#### Problem description:
Report, as a single figure, how many lines in the records below include "Thesis".

::: Data supplied

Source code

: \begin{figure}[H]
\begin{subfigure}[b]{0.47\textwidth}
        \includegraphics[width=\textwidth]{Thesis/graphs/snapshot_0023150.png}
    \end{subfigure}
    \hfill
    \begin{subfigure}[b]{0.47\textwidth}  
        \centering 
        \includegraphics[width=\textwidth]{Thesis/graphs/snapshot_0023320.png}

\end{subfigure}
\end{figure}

::::::

#### Response to the exercise:
2